Data under study:
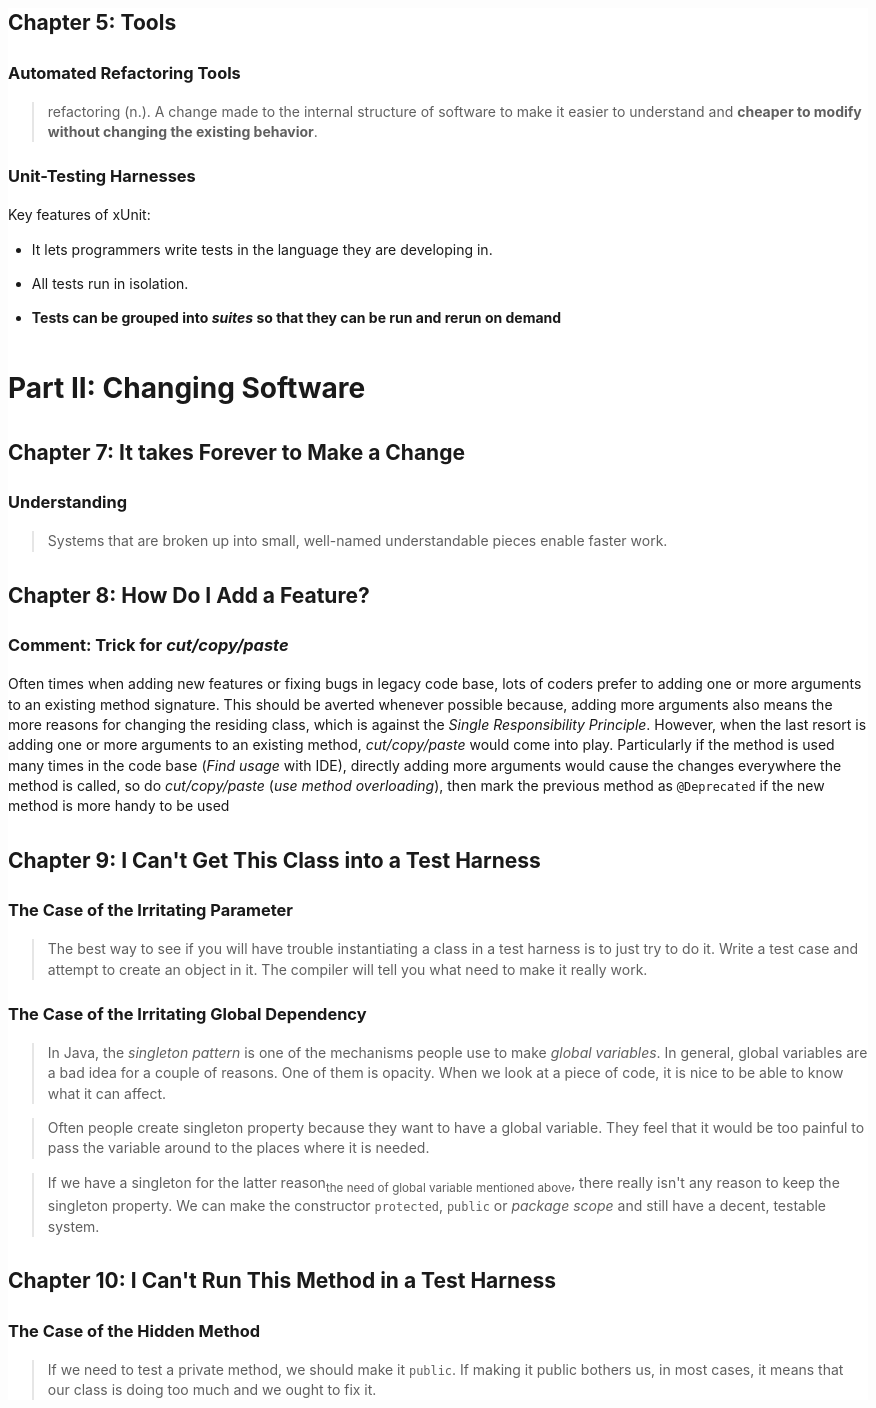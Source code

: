 ## Chapter 5: Tools
### Automated Refactoring Tools
> refactoring (n.). A change made to the internal structure of software to make it easier to understand and **cheaper to modify without changing the existing behavior**.

### Unit-Testing Harnesses
Key features of xUnit:

* It lets programmers write tests in the language they are developing in.

* All tests run in isolation.

* **Tests can be grouped into *suites* so that they can be run and rerun on demand**

# Part II: Changing Software
## Chapter 7: It takes Forever to Make a Change
### Understanding
> Systems that are broken up into small, well-named understandable pieces enable faster work.

## Chapter 8: How Do I Add a Feature?

### Comment: Trick for *cut/copy/paste*
Often times when adding new features or fixing bugs in legacy code base, lots of coders prefer to adding one or more arguments to an existing method signature. This should be averted whenever possible because, adding more arguments also means the more reasons for changing the residing class, which is against the *Single Responsibility Principle*. However, when the last resort is adding one or more arguments to an existing method, *cut/copy/paste* would come into play. Particularly if the method is used many times in the code base (*Find usage* with IDE), directly adding more arguments would cause the changes everywhere the method is called, so do *cut/copy/paste* (*use method overloading*), then mark the previous method as `@Deprecated` if the new method is more handy to be used

## Chapter 9: I Can't Get This Class into a Test Harness
### The Case of the Irritating Parameter
> The best way to see if you will have trouble  instantiating a class in a test harness is to just try to do it. Write a test case and attempt to create an object in it. The compiler will tell you what need to make it really work.
### The Case of the Irritating Global Dependency
> In Java, the *singleton pattern* is one of the mechanisms people use to make *global variables*. In general, global variables are a bad idea for a couple of reasons. One of them is opacity. When we look at a piece of code, it is nice to be able to know what it can affect.

> Often people create singleton property because they want to have a global variable. They feel that it would be too painful to pass the variable around to the places where it is needed.

> If we have a singleton for the latter reason<sub>the need of global variable mentioned above</sub>, there really isn't any reason to keep the singleton property. We can make the constructor `protected`, `public` or *package scope* and still have a decent, testable system.
## Chapter 10: I Can't Run This Method in a Test Harness
### The Case of the Hidden Method
> If we need to test a private method, we should make it `public`. If making it public bothers us, in most cases, it means that our class is doing too much and we ought to fix it.
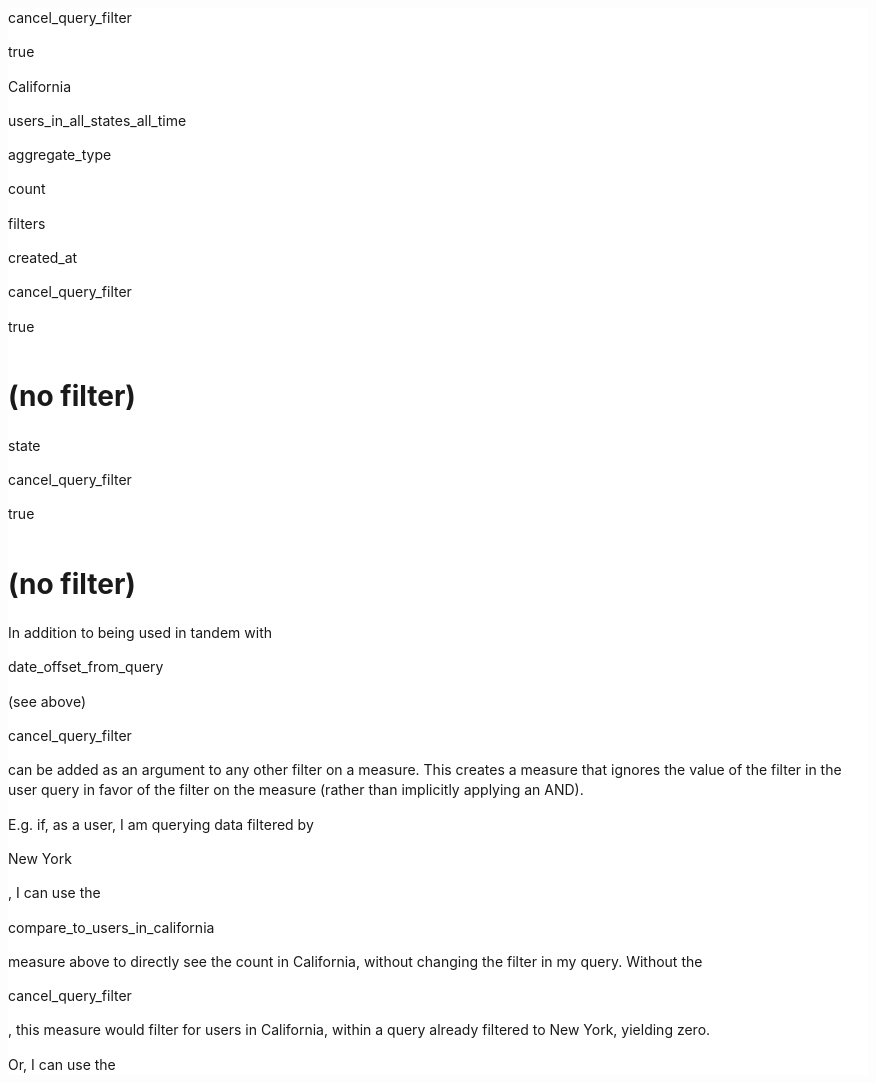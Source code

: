 cancel_query_filter

true

California

users_in_all_states_all_time

aggregate_type

count

filters

created_at

cancel_query_filter

true

# (no filter)

state

cancel_query_filter

true

# (no filter)

In addition to being used in tandem with

date_offset_from_query

(see above)

cancel_query_filter

can be added as an argument to any other filter on a measure. This creates a measure that ignores the value of the filter in the user query in favor of the filter on the measure (rather than implicitly applying an AND).

E.g. if, as a user, I am querying data filtered by

New York

, I can use the

compare_to_users_in_california

measure above to directly see the count in California, without changing the filter in my query. Without the

cancel_query_filter

, this measure would filter for users in California, within a query already filtered to New York, yielding zero.

Or, I can use the
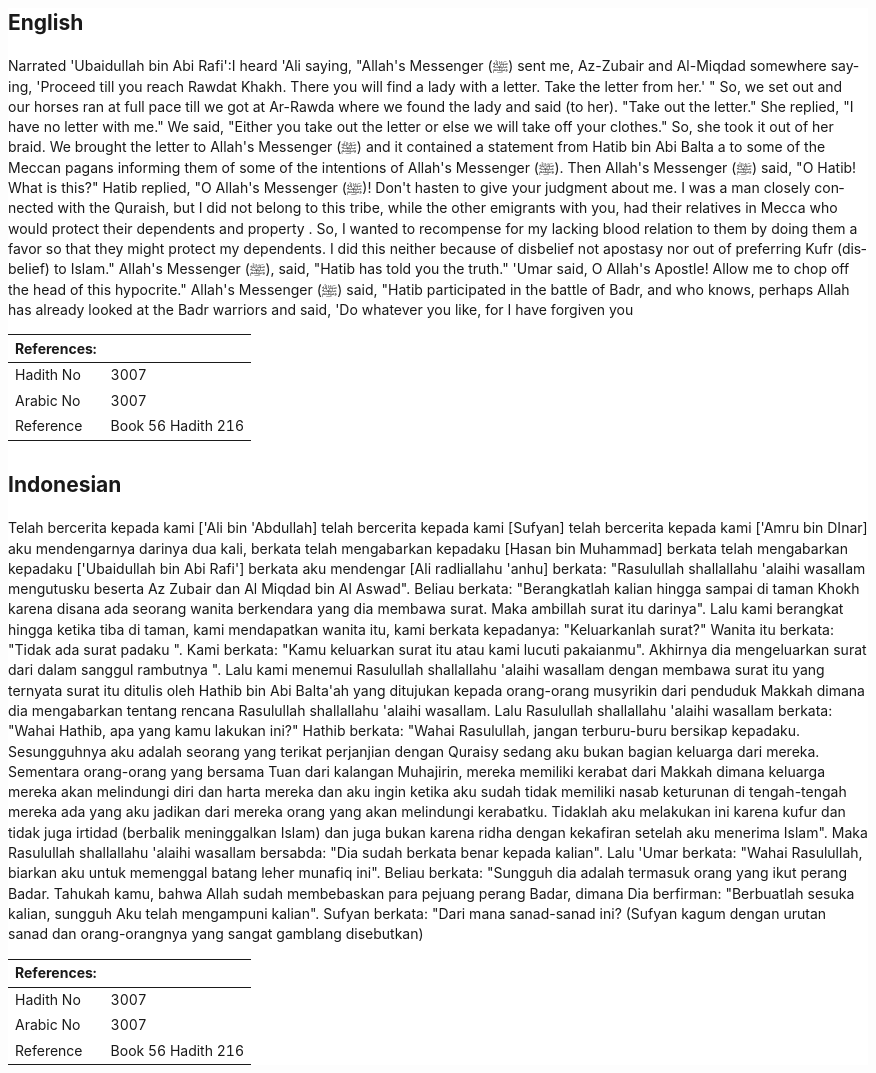 ## English


<div dir="ltr" lang="en" style={{fontSize:'larger',backgroundColor:'#f8f9fa',padding:20}}>
Narrated 'Ubaidullah bin Abi Rafi':I heard 'Ali saying, "Allah's Messenger (ﷺ) sent me, Az-Zubair and Al-Miqdad somewhere saying, 'Proceed till you reach Rawdat Khakh. There you will find a lady with a letter. Take the letter from her.' " So, we set out and our horses ran at full pace till we got at Ar-Rawda where we found the lady and said (to her). "Take out the letter." She replied, "I have no letter with me." We said, "Either you take out the letter or else we will take off your clothes." So, she took it out of her braid. We brought the letter to Allah's Messenger (ﷺ) and it contained a statement from Hatib bin Abi Balta a to some of the Meccan pagans informing them of some of the intentions of Allah's Messenger (ﷺ). Then Allah's Messenger (ﷺ) said, "O Hatib! What is this?" Hatib replied, "O Allah's Messenger (ﷺ)! Don't hasten to give your judgment about me. I was a man closely connected with the Quraish, but I did not belong to this tribe, while the other emigrants with you, had their relatives in Mecca who would protect their dependents and property . So, I wanted to recompense for my lacking blood relation to them by doing them a favor so that they might protect my dependents. I did this neither because of disbelief not apostasy nor out of preferring Kufr (disbelief) to Islam." Allah's Messenger (ﷺ), said, "Hatib has told you the truth." 'Umar said, O Allah's Apostle! Allow me to chop off the head of this hypocrite." Allah's Messenger (ﷺ) said, "Hatib participated in the battle of Badr, and who knows, perhaps Allah has already looked at the Badr warriors and said, 'Do whatever you like, for I have forgiven you
</div>
<div style={{backgroundColor:'#f8f9fa',padding:20, marginBottom: 10}}><table> <thead> <tr> <th>References:</th> <th></th> </tr> </thead> <tbody><tr><td>Hadith No</td><td>3007</td></tr><tr><td>Arabic No</td><td>3007</td></tr><tr><td>Reference</td><td>Book 56 Hadith 216</td></tr></tbody></table></div>

## Indonesian


<div dir="ltr" lang="id" style={{fontSize:'larger',backgroundColor:'#f8f9fa',padding:20}}>
Telah bercerita kepada kami ['Ali bin 'Abdullah] telah bercerita kepada kami [Sufyan] telah bercerita kepada kami ['Amru bin DInar] aku mendengarnya darinya dua kali, berkata telah mengabarkan kepadaku [Hasan bin Muhammad] berkata telah mengabarkan kepadaku ['Ubaidullah bin Abi Rafi'] berkata aku mendengar [Ali radliallahu 'anhu] berkata: "Rasulullah shallallahu 'alaihi wasallam mengutusku beserta Az Zubair dan Al Miqdad bin Al Aswad". Beliau berkata: "Berangkatlah kalian hingga sampai di taman Khokh karena disana ada seorang wanita berkendara yang dia membawa surat. Maka ambillah surat itu darinya". Lalu kami berangkat hingga ketika tiba di taman, kami mendapatkan wanita itu, kami berkata kepadanya: "Keluarkanlah surat?" Wanita itu berkata: "Tidak ada surat padaku ". Kami berkata: "Kamu keluarkan surat itu atau kami lucuti pakaianmu". Akhirnya dia mengeluarkan surat dari dalam sanggul rambutnya ". Lalu kami menemui Rasulullah shallallahu 'alaihi wasallam dengan membawa surat itu yang ternyata surat itu ditulis oleh Hathib bin Abi Balta'ah yang ditujukan kepada orang-orang musyrikin dari penduduk Makkah dimana dia mengabarkan tentang rencana Rasulullah shallallahu 'alaihi wasallam. Lalu Rasulullah shallallahu 'alaihi wasallam berkata: "Wahai Hathib, apa yang kamu lakukan ini?" Hathib berkata: "Wahai Rasulullah, jangan terburu-buru bersikap kepadaku. Sesungguhnya aku adalah seorang yang terikat perjanjian dengan Quraisy sedang aku bukan bagian keluarga dari mereka. Sementara orang-orang yang bersama Tuan dari kalangan Muhajirin, mereka memiliki kerabat dari Makkah dimana keluarga mereka akan melindungi diri dan harta mereka dan aku ingin ketika aku sudah tidak memiliki nasab keturunan di tengah-tengah mereka ada yang aku jadikan dari mereka orang yang akan melindungi kerabatku. Tidaklah aku melakukan ini karena kufur dan tidak juga irtidad (berbalik meninggalkan Islam) dan juga bukan karena ridha dengan kekafiran setelah aku menerima Islam". Maka Rasulullah shallallahu 'alaihi wasallam bersabda: "Dia sudah berkata benar kepada kalian". Lalu 'Umar berkata: "Wahai Rasulullah, biarkan aku untuk memenggal batang leher munafiq ini". Beliau berkata: "Sungguh dia adalah termasuk orang yang ikut perang Badar. Tahukah kamu, bahwa Allah sudah membebaskan para pejuang perang Badar, dimana Dia berfirman: "Berbuatlah sesuka kalian, sungguh Aku telah mengampuni kalian". Sufyan berkata: "Dari mana sanad-sanad ini? (Sufyan kagum dengan urutan sanad dan orang-orangnya yang sangat gamblang disebutkan)
</div>
<div style={{backgroundColor:'#f8f9fa',padding:20, marginBottom: 10}}><table> <thead> <tr> <th>References:</th> <th></th> </tr> </thead> <tbody><tr><td>Hadith No</td><td>3007</td></tr><tr><td>Arabic No</td><td>3007</td></tr><tr><td>Reference</td><td>Book 56 Hadith 216</td></tr></tbody></table></div>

Task details: Which lines above carry the string "count"? Copy those lines.

Answer area:
count
measure above to directly see the count in California, without changing the filter in my query. Without the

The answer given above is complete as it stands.